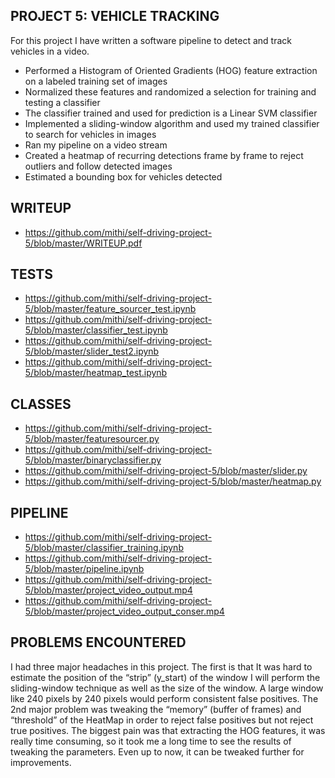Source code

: ## PROJECT 5: VEHICLE TRACKING
For this project I have written a software pipeline to detect and track vehicles in a video. 

- Performed a Histogram of Oriented Gradients (HOG) feature extraction on a labeled training set of images
- Normalized these features and randomized a selection for training and testing a classifier
- The classifier trained and used for prediction is a Linear SVM classifier 
- Implemented a sliding-window algorithm and used my trained classifier to search for vehicles in images
- Ran my pipeline on a video stream 
- Created a heatmap of recurring detections frame by frame to reject outliers and follow detected images
- Estimated a bounding box for vehicles detected 


## WRITEUP
- https://github.com/mithi/self-driving-project-5/blob/master/WRITEUP.pdf


## TESTS 
- https://github.com/mithi/self-driving-project-5/blob/master/feature_sourcer_test.ipynb
- https://github.com/mithi/self-driving-project-5/blob/master/classifier_test.ipynb
- https://github.com/mithi/self-driving-project-5/blob/master/slider_test2.ipynb
- https://github.com/mithi/self-driving-project-5/blob/master/heatmap_test.ipynb

## CLASSES 
- https://github.com/mithi/self-driving-project-5/blob/master/featuresourcer.py
- https://github.com/mithi/self-driving-project-5/blob/master/binaryclassifier.py
- https://github.com/mithi/self-driving-project-5/blob/master/slider.py
- https://github.com/mithi/self-driving-project-5/blob/master/heatmap.py

## PIPELINE 
- https://github.com/mithi/self-driving-project-5/blob/master/classifier_training.ipynb
- https://github.com/mithi/self-driving-project-5/blob/master/pipeline.ipynb
- https://github.com/mithi/self-driving-project-5/blob/master/project_video_output.mp4
- https://github.com/mithi/self-driving-project-5/blob/master/project_video_output_conser.mp4

## PROBLEMS ENCOUNTERED 
I had three major headaches in this project. The first is that It was hard to estimate the position of the “strip” (y_start) of the window I will perform the sliding-window technique as well as the size of the window. A large window like 240 pixels by 240 pixels would perform consistent false positives. The 2nd major problem was tweaking the “memory” (buffer of frames) and “threshold” of the HeatMap in order to reject false positives but not reject true positives. The biggest pain was that extracting the HOG features, it was really time consuming, so it took me a long time to see the results of tweaking the parameters. Even up to now, it can be tweaked further for improvements.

[To do]:
This exercise asks for the data above to be given again exactly, without pictures.

[Result of this exercise]:
Source code

: ## PROJECT 5: VEHICLE TRACKING
For this project I have written a software pipeline to detect and track vehicles in a video. 

- Performed a Histogram of Oriented Gradients (HOG) feature extraction on a labeled training set of images
- Normalized these features and randomized a selection for training and testing a classifier
- The classifier trained and used for prediction is a Linear SVM classifier 
- Implemented a sliding-window algorithm and used my trained classifier to search for vehicles in images
- Ran my pipeline on a video stream 
- Created a heatmap of recurring detections frame by frame to reject outliers and follow detected images
- Estimated a bounding box for vehicles detected 


## WRITEUP
- https://github.com/mithi/self-driving-project-5/blob/master/WRITEUP.pdf


## TESTS 
- https://github.com/mithi/self-driving-project-5/blob/master/feature_sourcer_test.ipynb
- https://github.com/mithi/self-driving-project-5/blob/master/classifier_test.ipynb
- https://github.com/mithi/self-driving-project-5/blob/master/slider_test2.ipynb
- https://github.com/mithi/self-driving-project-5/blob/master/heatmap_test.ipynb

## CLASSES 
- https://github.com/mithi/self-driving-project-5/blob/master/featuresourcer.py
- https://github.com/mithi/self-driving-project-5/blob/master/binaryclassifier.py
- https://github.com/mithi/self-driving-project-5/blob/master/slider.py
- https://github.com/mithi/self-driving-project-5/blob/master/heatmap.py

## PIPELINE 
- https://github.com/mithi/self-driving-project-5/blob/master/classifier_training.ipynb
- https://github.com/mithi/self-driving-project-5/blob/master/pipeline.ipynb
- https://github.com/mithi/self-driving-project-5/blob/master/project_video_output.mp4
- https://github.com/mithi/self-driving-project-5/blob/master/project_video_output_conser.mp4

## PROBLEMS ENCOUNTERED 
I had three major headaches in this project. The first is that It was hard to estimate the position of the “strip” (y_start) of the window I will perform the sliding-window technique as well as the size of the window. A large window like 240 pixels by 240 pixels would perform consistent false positives. The 2nd major problem was tweaking the “memory” (buffer of frames) and “threshold” of the HeatMap in order to reject false positives but not reject true positives. The biggest pain was that extracting the HOG features, it was really time consuming, so it took me a long time to see the results of tweaking the parameters. Even up to now, it can be tweaked further for improvements.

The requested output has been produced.